[What the exercise asks]: Only the lines of the data below from the one with "You've heard news" through the one with "young teen boy." are wanted. Repeat them exactly.

[Data for review]:
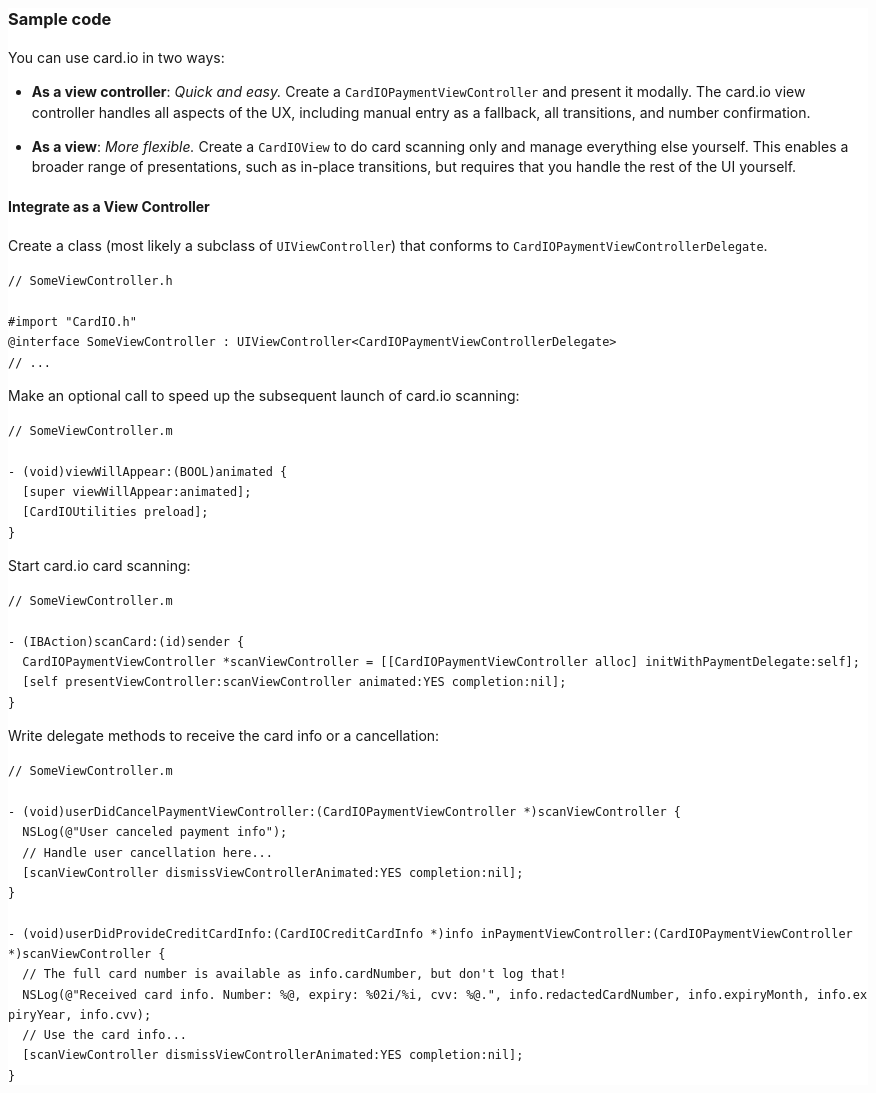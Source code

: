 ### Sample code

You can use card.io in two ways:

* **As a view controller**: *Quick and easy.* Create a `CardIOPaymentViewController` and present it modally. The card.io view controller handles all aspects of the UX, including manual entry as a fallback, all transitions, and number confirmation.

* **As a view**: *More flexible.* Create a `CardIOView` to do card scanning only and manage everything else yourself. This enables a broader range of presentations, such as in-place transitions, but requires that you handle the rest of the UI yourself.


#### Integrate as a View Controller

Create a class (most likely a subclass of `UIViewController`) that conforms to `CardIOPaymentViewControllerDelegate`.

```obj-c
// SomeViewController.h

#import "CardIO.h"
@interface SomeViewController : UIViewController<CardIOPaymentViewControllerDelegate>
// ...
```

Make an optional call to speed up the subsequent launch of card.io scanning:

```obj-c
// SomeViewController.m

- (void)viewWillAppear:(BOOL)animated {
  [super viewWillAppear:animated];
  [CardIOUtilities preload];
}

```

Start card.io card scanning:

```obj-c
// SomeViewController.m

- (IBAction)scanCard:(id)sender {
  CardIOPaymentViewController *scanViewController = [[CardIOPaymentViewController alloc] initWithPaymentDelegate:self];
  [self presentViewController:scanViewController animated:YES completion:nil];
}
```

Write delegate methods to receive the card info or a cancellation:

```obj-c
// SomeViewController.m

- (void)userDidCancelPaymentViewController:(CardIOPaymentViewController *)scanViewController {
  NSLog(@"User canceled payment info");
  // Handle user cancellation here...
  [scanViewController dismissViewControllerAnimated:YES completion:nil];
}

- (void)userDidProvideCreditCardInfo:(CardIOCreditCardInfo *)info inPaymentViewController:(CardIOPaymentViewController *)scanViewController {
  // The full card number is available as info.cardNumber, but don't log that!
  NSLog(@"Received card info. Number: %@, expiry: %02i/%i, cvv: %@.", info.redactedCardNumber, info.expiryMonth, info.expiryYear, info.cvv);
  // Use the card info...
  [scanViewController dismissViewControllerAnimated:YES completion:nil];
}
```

==

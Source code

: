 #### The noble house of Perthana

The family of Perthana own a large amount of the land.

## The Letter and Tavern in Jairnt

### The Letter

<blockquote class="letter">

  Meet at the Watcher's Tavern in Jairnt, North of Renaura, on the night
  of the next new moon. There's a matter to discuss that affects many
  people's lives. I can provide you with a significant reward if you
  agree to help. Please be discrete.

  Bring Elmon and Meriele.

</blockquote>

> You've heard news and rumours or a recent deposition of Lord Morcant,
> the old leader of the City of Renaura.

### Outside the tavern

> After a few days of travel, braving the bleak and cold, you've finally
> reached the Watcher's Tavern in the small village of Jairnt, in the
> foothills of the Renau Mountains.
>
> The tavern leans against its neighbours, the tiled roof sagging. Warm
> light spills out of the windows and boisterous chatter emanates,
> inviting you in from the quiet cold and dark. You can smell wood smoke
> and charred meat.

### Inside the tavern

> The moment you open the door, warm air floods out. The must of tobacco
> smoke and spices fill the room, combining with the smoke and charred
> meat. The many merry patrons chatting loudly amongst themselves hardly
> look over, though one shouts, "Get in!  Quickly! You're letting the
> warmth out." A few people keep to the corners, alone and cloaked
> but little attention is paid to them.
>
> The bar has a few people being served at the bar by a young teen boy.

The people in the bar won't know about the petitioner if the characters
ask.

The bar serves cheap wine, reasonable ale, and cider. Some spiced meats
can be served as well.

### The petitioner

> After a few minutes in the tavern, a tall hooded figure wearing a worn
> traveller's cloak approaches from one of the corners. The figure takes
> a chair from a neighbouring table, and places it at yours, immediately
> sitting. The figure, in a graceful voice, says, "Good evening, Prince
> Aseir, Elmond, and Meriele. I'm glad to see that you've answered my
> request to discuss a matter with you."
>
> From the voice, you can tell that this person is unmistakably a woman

...

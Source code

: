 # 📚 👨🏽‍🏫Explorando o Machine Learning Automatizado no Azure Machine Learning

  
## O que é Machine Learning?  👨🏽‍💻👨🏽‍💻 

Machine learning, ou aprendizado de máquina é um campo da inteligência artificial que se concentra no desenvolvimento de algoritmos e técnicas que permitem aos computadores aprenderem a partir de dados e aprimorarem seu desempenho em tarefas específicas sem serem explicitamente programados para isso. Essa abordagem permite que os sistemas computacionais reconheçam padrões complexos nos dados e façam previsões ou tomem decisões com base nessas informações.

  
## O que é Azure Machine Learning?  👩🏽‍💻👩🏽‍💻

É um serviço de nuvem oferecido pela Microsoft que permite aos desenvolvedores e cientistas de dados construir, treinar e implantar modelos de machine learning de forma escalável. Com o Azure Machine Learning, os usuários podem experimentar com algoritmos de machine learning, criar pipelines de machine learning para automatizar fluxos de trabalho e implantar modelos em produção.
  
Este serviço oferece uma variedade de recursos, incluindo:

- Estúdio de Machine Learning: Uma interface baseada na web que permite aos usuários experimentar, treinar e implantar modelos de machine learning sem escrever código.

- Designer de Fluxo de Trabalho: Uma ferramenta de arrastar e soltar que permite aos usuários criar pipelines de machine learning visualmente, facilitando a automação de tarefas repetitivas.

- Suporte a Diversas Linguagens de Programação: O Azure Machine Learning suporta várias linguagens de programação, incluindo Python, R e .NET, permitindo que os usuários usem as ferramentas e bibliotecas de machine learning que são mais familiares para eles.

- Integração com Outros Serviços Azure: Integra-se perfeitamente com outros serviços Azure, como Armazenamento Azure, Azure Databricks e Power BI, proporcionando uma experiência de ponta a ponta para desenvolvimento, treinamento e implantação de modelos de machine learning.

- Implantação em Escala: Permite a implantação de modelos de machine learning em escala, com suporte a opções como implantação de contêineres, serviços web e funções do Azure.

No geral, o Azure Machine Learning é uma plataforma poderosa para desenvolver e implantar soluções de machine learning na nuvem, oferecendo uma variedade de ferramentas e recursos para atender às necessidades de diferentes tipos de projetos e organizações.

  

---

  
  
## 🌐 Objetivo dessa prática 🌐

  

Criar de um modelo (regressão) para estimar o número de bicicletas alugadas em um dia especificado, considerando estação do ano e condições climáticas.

[Answer section]:
> You've heard news and rumours or a recent deposition of Lord Morcant,
> the old leader of the City of Renaura.

### Outside the tavern

> After a few days of travel, braving the bleak and cold, you've finally
> reached the Watcher's Tavern in the small village of Jairnt, in the
> foothills of the Renau Mountains.
>
> The tavern leans against its neighbours, the tiled roof sagging. Warm
> light spills out of the windows and boisterous chatter emanates,
> inviting you in from the quiet cold and dark. You can smell wood smoke
> and charred meat.

### Inside the tavern

> The moment you open the door, warm air floods out. The must of tobacco
> smoke and spices fill the room, combining with the smoke and charred
> meat. The many merry patrons chatting loudly amongst themselves hardly
> look over, though one shouts, "Get in!  Quickly! You're letting the
> warmth out." A few people keep to the corners, alone and cloaked
> but little attention is paid to them.
>
> The bar has a few people being served at the bar by a young teen boy.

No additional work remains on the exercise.